▶ **Task**: Your answer should consist of every line in the records that holds "values".
____________
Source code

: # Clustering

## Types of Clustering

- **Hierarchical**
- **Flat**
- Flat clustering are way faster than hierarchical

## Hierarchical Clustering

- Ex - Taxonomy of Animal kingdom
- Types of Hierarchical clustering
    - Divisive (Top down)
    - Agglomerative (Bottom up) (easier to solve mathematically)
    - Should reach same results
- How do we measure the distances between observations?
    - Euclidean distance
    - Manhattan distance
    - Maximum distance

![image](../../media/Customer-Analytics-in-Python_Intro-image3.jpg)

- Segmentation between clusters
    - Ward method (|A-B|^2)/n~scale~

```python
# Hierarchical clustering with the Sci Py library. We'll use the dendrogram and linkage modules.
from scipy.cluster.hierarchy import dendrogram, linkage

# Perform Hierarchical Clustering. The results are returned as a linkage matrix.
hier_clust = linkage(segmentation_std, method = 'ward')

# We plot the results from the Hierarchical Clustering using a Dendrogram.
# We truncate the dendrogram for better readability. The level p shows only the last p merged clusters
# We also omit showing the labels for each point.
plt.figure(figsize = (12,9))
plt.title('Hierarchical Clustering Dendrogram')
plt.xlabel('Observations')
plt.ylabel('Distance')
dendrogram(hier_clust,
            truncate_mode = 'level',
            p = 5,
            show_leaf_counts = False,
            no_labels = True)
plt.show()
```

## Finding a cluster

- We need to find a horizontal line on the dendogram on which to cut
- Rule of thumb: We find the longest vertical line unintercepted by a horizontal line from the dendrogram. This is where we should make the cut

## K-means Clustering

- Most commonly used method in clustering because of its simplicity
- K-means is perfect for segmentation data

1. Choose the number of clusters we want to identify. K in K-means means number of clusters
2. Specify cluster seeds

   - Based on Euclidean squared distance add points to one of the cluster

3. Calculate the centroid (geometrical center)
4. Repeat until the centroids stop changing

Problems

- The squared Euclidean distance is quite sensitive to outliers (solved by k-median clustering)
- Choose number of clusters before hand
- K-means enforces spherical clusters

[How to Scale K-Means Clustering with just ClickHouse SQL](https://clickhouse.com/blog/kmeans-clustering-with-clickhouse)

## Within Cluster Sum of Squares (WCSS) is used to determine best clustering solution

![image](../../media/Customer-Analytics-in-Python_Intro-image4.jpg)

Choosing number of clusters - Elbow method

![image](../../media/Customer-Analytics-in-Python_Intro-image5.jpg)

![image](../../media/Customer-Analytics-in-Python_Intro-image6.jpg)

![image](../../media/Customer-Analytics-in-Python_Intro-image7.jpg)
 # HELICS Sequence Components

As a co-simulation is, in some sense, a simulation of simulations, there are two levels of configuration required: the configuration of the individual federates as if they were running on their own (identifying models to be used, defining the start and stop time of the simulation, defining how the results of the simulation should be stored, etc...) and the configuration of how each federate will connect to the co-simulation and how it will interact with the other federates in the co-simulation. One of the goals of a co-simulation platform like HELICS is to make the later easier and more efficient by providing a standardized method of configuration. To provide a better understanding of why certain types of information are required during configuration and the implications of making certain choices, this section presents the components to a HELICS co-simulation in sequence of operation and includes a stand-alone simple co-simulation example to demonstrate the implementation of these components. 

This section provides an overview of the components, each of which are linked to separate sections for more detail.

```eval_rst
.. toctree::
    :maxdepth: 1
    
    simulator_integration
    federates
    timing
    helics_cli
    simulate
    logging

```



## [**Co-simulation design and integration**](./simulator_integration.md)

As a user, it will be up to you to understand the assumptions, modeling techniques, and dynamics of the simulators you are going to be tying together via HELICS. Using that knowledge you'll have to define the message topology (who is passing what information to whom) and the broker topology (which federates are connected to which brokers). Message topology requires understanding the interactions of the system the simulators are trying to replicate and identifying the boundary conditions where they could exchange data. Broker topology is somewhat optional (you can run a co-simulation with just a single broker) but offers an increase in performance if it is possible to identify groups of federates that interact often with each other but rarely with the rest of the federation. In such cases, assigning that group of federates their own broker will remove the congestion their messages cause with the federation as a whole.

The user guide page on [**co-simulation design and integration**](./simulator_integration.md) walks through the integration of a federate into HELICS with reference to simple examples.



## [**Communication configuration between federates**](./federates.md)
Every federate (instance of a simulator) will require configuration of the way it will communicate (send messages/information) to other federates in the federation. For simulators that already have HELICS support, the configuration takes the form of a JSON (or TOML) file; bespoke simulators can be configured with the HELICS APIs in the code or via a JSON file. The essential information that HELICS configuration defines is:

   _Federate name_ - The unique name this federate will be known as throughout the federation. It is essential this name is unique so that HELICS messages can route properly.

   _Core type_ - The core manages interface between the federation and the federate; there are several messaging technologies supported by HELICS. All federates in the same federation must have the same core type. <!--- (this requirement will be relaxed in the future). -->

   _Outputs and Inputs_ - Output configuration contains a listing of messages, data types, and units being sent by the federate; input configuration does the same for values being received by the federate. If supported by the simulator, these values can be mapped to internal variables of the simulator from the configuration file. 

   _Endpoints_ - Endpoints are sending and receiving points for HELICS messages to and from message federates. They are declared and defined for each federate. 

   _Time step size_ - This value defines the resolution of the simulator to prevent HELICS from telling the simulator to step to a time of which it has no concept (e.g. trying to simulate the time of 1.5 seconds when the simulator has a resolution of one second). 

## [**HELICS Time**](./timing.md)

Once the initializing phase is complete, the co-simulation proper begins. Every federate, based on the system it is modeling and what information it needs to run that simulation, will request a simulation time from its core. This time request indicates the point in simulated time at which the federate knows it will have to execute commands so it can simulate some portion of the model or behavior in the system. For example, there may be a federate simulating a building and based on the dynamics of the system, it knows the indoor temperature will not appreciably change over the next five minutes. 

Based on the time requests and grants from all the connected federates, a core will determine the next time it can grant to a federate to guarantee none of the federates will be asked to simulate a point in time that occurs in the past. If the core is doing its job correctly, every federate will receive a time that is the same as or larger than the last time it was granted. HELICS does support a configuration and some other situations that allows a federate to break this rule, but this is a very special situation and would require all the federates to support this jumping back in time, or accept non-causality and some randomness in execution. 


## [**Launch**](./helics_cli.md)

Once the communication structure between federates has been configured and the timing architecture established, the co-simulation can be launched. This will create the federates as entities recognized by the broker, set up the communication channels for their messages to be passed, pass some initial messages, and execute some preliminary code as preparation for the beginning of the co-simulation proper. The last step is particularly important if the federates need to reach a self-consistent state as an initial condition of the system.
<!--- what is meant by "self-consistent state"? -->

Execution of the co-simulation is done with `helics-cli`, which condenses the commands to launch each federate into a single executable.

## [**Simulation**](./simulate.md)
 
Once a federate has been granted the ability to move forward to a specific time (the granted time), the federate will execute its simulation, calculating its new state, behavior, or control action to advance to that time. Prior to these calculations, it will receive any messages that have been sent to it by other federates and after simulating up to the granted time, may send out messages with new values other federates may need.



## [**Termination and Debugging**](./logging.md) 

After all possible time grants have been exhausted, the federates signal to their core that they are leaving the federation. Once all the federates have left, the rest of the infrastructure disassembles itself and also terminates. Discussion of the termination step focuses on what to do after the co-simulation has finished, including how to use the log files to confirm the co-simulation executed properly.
____________
▶ **Exercise output**:
   _Outputs and Inputs_ - Output configuration contains a listing of messages, data types, and units being sent by the federate; input configuration does the same for values being received by the federate. If supported by the simulator, these values can be mapped to internal variables of the simulator from the configuration file. 
Once a federate has been granted the ability to move forward to a specific time (the granted time), the federate will execute its simulation, calculating its new state, behavior, or control action to advance to that time. Prior to these calculations, it will receive any messages that have been sent to it by other federates and after simulating up to the granted time, may send out messages with new values other federates may need.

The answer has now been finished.